> **To do**: Set down every line of the data exactly, skipping the pictures.

[Dataset items]
^^^^^^^^^^^^^^^^

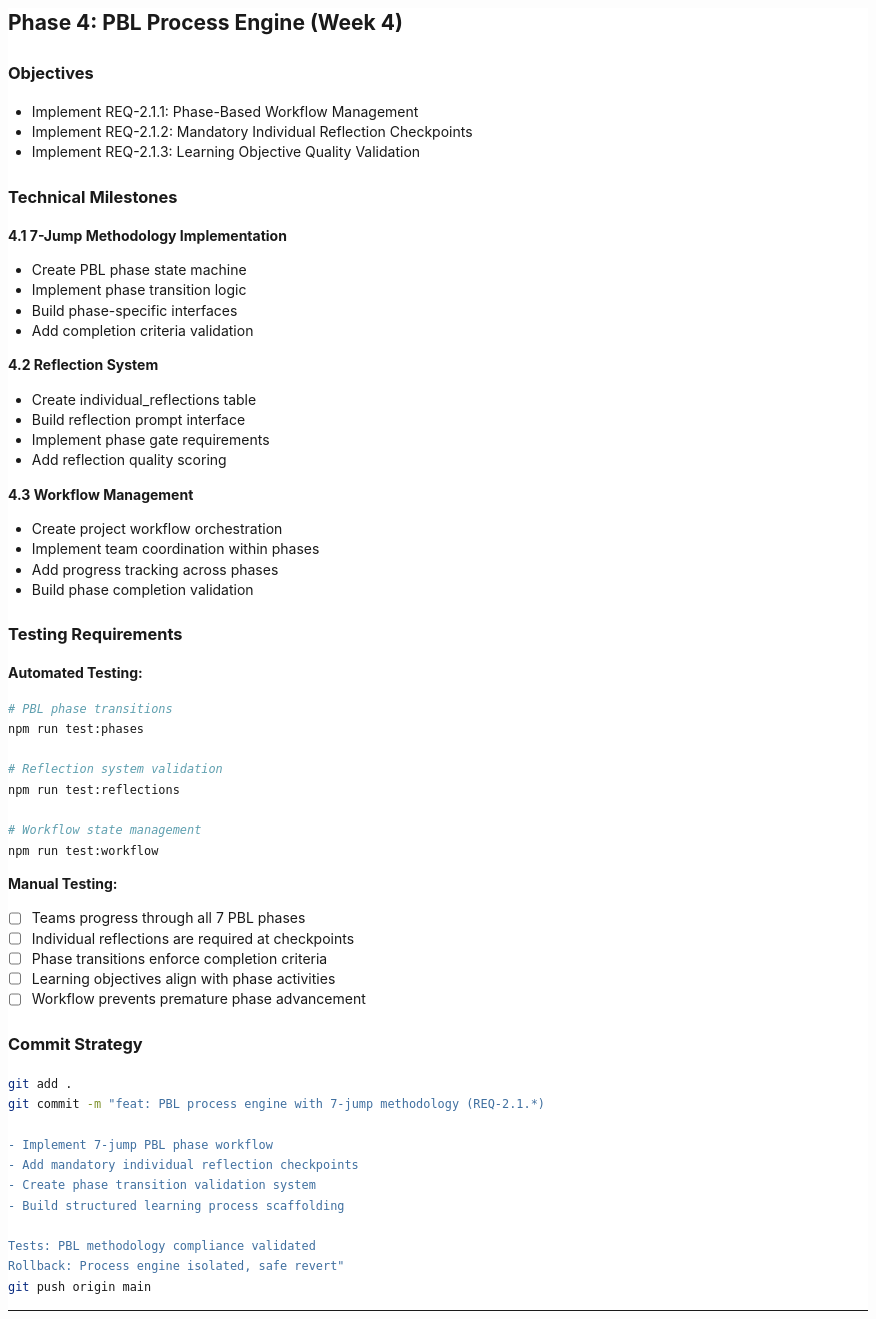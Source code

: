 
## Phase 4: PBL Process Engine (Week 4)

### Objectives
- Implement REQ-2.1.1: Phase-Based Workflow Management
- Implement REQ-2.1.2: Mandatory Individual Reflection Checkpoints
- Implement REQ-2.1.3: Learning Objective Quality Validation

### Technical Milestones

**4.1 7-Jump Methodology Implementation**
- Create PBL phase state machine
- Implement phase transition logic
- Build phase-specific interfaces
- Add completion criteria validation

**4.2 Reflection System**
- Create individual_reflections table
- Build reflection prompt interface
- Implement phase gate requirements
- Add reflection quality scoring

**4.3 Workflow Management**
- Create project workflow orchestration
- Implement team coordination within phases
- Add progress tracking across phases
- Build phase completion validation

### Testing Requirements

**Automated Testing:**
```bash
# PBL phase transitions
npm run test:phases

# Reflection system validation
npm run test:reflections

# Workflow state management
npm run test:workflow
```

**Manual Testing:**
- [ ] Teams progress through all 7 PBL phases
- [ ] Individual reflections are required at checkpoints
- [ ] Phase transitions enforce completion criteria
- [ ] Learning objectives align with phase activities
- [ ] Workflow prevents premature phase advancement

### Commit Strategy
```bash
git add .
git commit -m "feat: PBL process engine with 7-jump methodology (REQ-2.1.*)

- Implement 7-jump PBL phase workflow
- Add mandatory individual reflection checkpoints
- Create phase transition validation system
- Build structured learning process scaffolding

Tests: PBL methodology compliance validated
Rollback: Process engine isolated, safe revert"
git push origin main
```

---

^^^^^^^^^^^^^^^^

> **Result**:
Source code

: 
## Phase 4: PBL Process Engine (Week 4)

### Objectives
- Implement REQ-2.1.1: Phase-Based Workflow Management
- Implement REQ-2.1.2: Mandatory Individual Reflection Checkpoints
- Implement REQ-2.1.3: Learning Objective Quality Validation

### Technical Milestones

**4.1 7-Jump Methodology Implementation**
- Create PBL phase state machine
- Implement phase transition logic
- Build phase-specific interfaces
- Add completion criteria validation

**4.2 Reflection System**
- Create individual_reflections table
- Build reflection prompt interface
- Implement phase gate requirements
- Add reflection quality scoring

**4.3 Workflow Management**
- Create project workflow orchestration
- Implement team coordination within phases
- Add progress tracking across phases
- Build phase completion validation

### Testing Requirements

**Automated Testing:**
```bash
# PBL phase transitions
npm run test:phases

# Reflection system validation
npm run test:reflections

# Workflow state management
npm run test:workflow
```

**Manual Testing:**
- [ ] Teams progress through all 7 PBL phases
- [ ] Individual reflections are required at checkpoints
- [ ] Phase transitions enforce completion criteria
- [ ] Learning objectives align with phase activities
- [ ] Workflow prevents premature phase advancement

### Commit Strategy
```bash
git add .
git commit -m "feat: PBL process engine with 7-jump methodology (REQ-2.1.*)

- Implement 7-jump PBL phase workflow
- Add mandatory individual reflection checkpoints
- Create phase transition validation system
- Build structured learning process scaffolding

Tests: PBL methodology compliance validated
Rollback: Process engine isolated, safe revert"
git push origin main
```

---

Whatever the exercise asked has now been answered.